Tuesday, September 24, 2013 9:20am
  • David Cutcliffe (AP Photo/Gerry Broome)
     David Cutcliffe (AP Photo/Gerry Broome)
By: Duke Insider

DURHAM – David Cutcliffe’s first recruit at Duke was a four-star prospect – quarterback Sean Renfree of Scottsdale, Ariz.

In his next five recruiting classes, Cutcliffe added two more consensus four-star prospects – Durham running back Desmond Scott in 2009 and Georgia punter Will Monday in 2011. Duke hasn’t sniffed a five-star recruit since Ted Roof landed Vince Oghobaase in 2005.

Duke’s best recruits are almost always three-star prospects – or two-stars who significantly overachieve. Enough did that to help Duke qualify for a bowl game in 2012.

Cutcliffe was hoping that 2012’s success would elevate his recruiting base – a bump that ought to show up in this year’s class.

“It was immediately noticeable on one of my early trips,” Cutcliffe said, recounting a five-day recruiting trip that took him to the West Coast and back last January. “Everywhere I went, I got to the comment, ‘Wow, you guys are good!’ as if it were the first time they had ever seen us play – and it probably was. When you are on bowl week on ESPN, we were absolutely the only college football game on the air at a time when college football is deep in people’s minds. Players saw it.

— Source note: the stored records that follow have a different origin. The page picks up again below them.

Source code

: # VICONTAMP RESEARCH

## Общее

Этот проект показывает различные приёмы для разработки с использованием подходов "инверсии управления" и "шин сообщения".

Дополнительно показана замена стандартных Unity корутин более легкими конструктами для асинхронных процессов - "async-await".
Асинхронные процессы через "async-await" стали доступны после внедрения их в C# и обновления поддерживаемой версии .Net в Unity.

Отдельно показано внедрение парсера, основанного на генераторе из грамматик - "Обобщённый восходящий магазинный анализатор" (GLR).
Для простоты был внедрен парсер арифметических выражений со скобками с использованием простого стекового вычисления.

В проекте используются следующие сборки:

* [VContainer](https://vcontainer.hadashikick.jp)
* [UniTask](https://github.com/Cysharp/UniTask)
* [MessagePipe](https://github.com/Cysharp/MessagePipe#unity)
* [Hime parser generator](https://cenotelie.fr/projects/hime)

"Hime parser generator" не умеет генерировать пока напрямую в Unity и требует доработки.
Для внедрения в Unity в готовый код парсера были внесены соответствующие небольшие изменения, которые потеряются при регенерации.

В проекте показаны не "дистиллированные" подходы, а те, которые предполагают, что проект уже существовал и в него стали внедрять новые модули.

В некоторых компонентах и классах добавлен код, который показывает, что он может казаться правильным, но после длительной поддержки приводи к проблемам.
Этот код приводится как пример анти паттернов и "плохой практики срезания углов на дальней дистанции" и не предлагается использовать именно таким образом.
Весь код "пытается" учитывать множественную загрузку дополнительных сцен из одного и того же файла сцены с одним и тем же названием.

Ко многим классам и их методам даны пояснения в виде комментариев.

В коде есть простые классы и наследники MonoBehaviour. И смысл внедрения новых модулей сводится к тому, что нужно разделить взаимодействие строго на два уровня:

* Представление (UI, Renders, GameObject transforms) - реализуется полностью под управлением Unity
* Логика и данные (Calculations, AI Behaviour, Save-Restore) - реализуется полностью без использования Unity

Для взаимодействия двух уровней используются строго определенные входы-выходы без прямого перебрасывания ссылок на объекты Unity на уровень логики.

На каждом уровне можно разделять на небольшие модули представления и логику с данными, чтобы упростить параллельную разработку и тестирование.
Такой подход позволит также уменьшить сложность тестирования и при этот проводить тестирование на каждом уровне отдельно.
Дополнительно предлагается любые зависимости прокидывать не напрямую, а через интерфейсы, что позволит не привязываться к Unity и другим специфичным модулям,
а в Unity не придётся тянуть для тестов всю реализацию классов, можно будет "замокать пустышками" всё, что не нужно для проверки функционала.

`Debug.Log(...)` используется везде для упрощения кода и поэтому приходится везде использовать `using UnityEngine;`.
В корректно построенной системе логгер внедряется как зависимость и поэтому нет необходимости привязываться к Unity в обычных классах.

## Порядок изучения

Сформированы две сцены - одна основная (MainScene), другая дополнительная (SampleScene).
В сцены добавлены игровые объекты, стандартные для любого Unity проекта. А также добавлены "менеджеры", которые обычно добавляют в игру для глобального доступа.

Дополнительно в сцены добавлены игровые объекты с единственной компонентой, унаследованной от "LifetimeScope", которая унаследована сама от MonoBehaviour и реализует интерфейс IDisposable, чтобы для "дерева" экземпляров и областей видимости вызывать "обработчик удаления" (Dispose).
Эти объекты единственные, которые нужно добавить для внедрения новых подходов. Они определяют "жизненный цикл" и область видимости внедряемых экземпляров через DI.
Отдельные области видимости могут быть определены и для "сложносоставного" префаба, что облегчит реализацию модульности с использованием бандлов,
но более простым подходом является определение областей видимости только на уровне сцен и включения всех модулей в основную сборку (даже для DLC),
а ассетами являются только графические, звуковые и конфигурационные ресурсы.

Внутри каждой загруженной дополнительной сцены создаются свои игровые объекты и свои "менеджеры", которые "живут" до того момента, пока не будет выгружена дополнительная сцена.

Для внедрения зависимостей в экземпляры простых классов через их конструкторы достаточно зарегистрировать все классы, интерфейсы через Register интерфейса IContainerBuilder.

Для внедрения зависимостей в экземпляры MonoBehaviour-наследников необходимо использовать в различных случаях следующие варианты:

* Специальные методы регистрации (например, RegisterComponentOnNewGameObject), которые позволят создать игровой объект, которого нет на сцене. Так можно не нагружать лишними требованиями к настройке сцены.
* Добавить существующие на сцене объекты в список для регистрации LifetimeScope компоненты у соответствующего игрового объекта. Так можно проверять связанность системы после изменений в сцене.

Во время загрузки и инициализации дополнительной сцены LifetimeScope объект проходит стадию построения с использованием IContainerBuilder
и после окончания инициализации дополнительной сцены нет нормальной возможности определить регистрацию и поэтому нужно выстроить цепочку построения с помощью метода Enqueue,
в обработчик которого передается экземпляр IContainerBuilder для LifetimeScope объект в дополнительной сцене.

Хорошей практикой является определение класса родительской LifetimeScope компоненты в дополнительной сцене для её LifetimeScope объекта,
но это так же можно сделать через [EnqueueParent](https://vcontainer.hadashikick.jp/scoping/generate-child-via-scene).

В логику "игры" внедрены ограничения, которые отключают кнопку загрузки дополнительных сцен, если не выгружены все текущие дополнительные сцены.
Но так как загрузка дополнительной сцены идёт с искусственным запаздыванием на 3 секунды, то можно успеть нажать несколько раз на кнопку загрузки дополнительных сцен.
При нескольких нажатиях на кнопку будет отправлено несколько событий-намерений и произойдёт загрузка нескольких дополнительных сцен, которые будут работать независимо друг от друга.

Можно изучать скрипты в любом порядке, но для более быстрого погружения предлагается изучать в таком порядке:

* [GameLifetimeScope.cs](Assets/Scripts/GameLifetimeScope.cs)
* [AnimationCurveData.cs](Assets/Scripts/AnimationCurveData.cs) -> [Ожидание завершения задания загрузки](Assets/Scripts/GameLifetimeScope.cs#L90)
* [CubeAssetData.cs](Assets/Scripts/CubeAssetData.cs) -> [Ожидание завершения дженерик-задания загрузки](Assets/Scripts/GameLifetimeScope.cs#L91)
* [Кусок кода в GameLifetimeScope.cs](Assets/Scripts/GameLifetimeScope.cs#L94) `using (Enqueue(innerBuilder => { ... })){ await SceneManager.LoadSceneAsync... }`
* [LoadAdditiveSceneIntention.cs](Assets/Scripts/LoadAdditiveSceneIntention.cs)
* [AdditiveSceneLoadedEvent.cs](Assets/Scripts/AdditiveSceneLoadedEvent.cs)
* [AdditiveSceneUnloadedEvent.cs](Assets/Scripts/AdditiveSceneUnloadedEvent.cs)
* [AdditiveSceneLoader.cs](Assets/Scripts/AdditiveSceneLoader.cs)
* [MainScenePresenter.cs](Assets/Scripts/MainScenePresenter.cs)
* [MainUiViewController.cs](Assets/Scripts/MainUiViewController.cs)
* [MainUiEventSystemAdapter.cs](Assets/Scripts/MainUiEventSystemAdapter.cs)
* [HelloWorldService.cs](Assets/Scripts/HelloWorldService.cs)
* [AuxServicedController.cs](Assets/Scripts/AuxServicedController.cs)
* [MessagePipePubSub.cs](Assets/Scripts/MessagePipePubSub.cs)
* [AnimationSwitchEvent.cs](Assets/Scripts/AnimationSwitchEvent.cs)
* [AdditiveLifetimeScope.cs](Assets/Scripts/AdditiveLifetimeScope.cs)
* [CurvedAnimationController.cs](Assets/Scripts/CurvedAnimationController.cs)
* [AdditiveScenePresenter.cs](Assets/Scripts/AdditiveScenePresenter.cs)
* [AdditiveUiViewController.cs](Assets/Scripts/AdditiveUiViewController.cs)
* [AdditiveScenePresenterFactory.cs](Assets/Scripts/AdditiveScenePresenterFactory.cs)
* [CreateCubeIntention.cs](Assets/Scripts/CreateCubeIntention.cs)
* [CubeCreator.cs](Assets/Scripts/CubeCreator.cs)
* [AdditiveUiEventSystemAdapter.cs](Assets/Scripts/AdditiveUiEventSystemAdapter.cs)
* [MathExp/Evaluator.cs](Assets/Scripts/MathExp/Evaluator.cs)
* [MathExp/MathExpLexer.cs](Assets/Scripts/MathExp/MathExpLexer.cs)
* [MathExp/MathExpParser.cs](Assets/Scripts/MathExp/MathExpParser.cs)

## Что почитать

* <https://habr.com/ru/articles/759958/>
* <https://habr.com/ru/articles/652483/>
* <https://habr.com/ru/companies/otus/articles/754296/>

“That awareness always gets you started.”

Is there any evidence that Duke has benefited from its 2012 success?

If you believe ESPN’s ratings, the class Cutcliffe is putting together for 2014 is at least marginally better than that his previous classes at Duke.

It already includes two four-star prospects – dual threat quarterback Nicodem Pierre of Miami, Fla., and linebacker Zavier Carmichael of Mobile, Ala. Pierre is rated as ESPN’s No. 7 dual threat quarterback and No. 268 overall prospect.

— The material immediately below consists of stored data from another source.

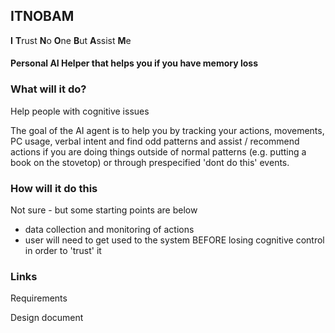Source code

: ## ITNOBAM

**I** **T**rust **N**o **O**ne **B**ut **A**ssist **M**e

#### Personal AI Helper that helps you if you have memory loss


### What will it do?

Help people with cognitive issues


The goal of the AI agent is to help you by tracking your actions, movements, PC usage, verbal intent 
and find odd patterns and assist / recommend actions if you are doing things outside of normal patterns 
(e.g. putting a book on the stovetop)
or through prespecified 'dont do this' events.



### How will it do this

Not sure - but some starting points are below

- data collection and monitoring of actions
- user will need to get used to the system BEFORE losing cognitive control in order to 'trust' it


### Links 

Requirements

Design document
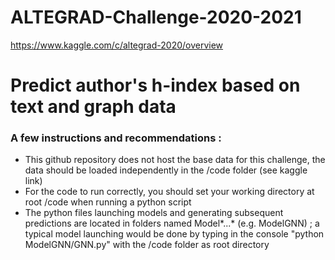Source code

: # ALTEGRAD-Challenge-2020-2021
https://www.kaggle.com/c/altegrad-2020/overview


# Predict author's h-index based on text and graph data

### A few instructions and recommendations :

 - This github repository does not host the base data for this challenge, the data should be loaded independently in the /code folder (see kaggle link)
 - For the code to run correctly, you should set your working directory at root /code when running a python script
 - The python files launching models and generating subsequent predictions are located in folders named Model*...* (e.g. ModelGNN) ; a typical model launching would be done by typing in the console "python ModelGNN/GNN.py" with the /code folder as root directory
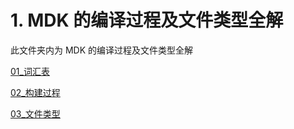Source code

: # 1. MDK 的编译过程及文件类型全解
此文件夹内为 MDK 的编译过程及文件类型全解

[01_词汇表](01_Vocabulary.md)

[02_构建过程](02_BuildProcessExplained.md)

[03_文件类型](03_FileType.md)
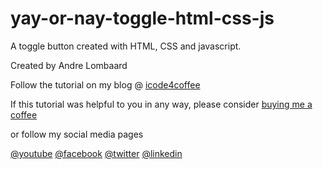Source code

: # yay-or-nay-toggle-html-css-js
A toggle button created with HTML, CSS and javascript.

Created by Andre Lombaard

Follow the tutorial on my blog @ [icode4coffee](https://www.icode4coffee.com/2022/04/17/how-to-create-a-toggle-button/)

If this tutorial was helpful to you in any way, please consider [buying me a coffee](https://buy.stripe.com/eVaaGeci18jw4Qo9AC)

or follow my social media pages

[@youtube](https://www.youtube.com/channel/UC8yzWu2zTv-xlFVeNOlviQg)
[@facebook](https://www.facebook.com/icode4coffee/)
[@twitter](https://twitter.com/icode_4_coffee)
[@linkedin](https://www.linkedin.com/company/icode4coffee)

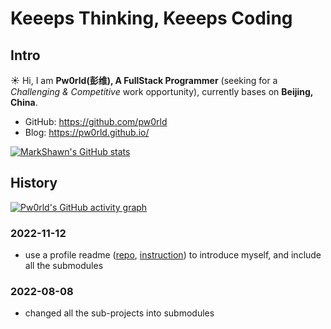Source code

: 
# Keeeps Thinking, Keeeps Coding

## Intro

:sunny: Hi, I am **Pw0rld(彭维), A FullStack Programmer** (seeking for a *Challenging & Competitive* work opportunity), currently bases on **Beijing, China**.

- GitHub: https://github.com/pw0rld
- Blog: https://pw0rld.github.io/


<!-- 最好看的theme是 &theme=synthwave, 可惜下面的activity-graph不支持，为了统一，就使用 tokyonight 了 -->
<!-- <image src="https://github-readme-stats.vercel.app/api?username=pw0rld&count_private=true&show_icons=true&theme=tokyonight" alt="MarkShawn's GitHub stats, source: https://github.com/anuraghazra/github-readme-stats" style="width: 100%; height: 220px;"> -->

[![MarkShawn's GitHub stats](https://github-readme-stats.vercel.app/api?username=pw0rld&theme=synthwave)](https://github.com/anuraghazra/github-readme-stats)

<!-- <image src="http://github-readme-streak-stats.herokuapp.com?user=pw0rld&theme=synthwave" alt="pw0rld's GitHub Streak, source: https://git.io/streak-stats" style="width: 100%;"> -->

## History

[![Pw0rld's GitHub activity graph](https://activity-graph.herokuapp.com/graph?username=pw0rld&theme=tokyo-night)](https://github.com/ashutosh00710/github-readme-activity-graph)

### 2022-11-12

- use a profile readme ([repo](https://github.com/pw0rld/pw0rld), [instruction](https://docs.github.com/cn/account-and-profile/setting-up-and-managing-your-github-profile/customizing-your-profile/managing-your-profile-readme)) to introduce myself, and include all the submodules

### 2022-08-08

- changed all the sub-projects into submodules
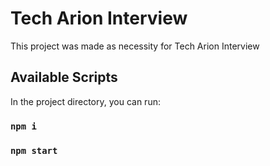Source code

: # Tech Arion Interview

This project was made as necessity for Tech Arion Interview

## Available Scripts

In the project directory, you can run:

### `npm i`

### `npm start`




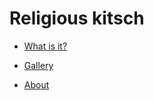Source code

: <!DOCTYPE html>
<html>
<style>
<body>
body {
  background-color: #2c333a;
  font: garamond;
}
</style>
<link rel="stylesheet" href="styles1.css">
<h1>Religious kitsch</h1>

<div>
  <ul class='nav'>
    <li><a href="#explanation">What is it?</a></li>
    </ul>
    <ul>
    <li><a href="#gallery">Gallery</a></li>
    </ul>
    <ul>
    <li><a href="#about">About</a></li>
    </ul>
</div>
</body>
</html>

The other 12 players committed to Duke at this point are all rated three-star prospects by ESPN. That compares favorably with Cutcliffe’s last four classes:

2013: 18 of 20 three-star

2012: 13 of 20 three-star

2011: 13 of 20 three-star; one four-star

2010: 8 of 20 three-star

Of course, it’s early, and Duke still has a chance to improve its class – the Devils are involved with at least two more four-star prospects. On the other hand, the Devils’ committed players are not signed and the prospective class could be weakened by defections.

But at this point, it looks like Cutcliffe will put together his best recruiting class at Duke.

It won’t be the kind of class a Florida State or Clemson would brag about, but it is a step in the right direction for the long-struggling program, and it’s evidence that 2012’s success is paying off.

Defense Letting Down Devils

It would be easy to blame the disappointing downturn in Duke’s football fortunes to the team’s injuries at quarterback.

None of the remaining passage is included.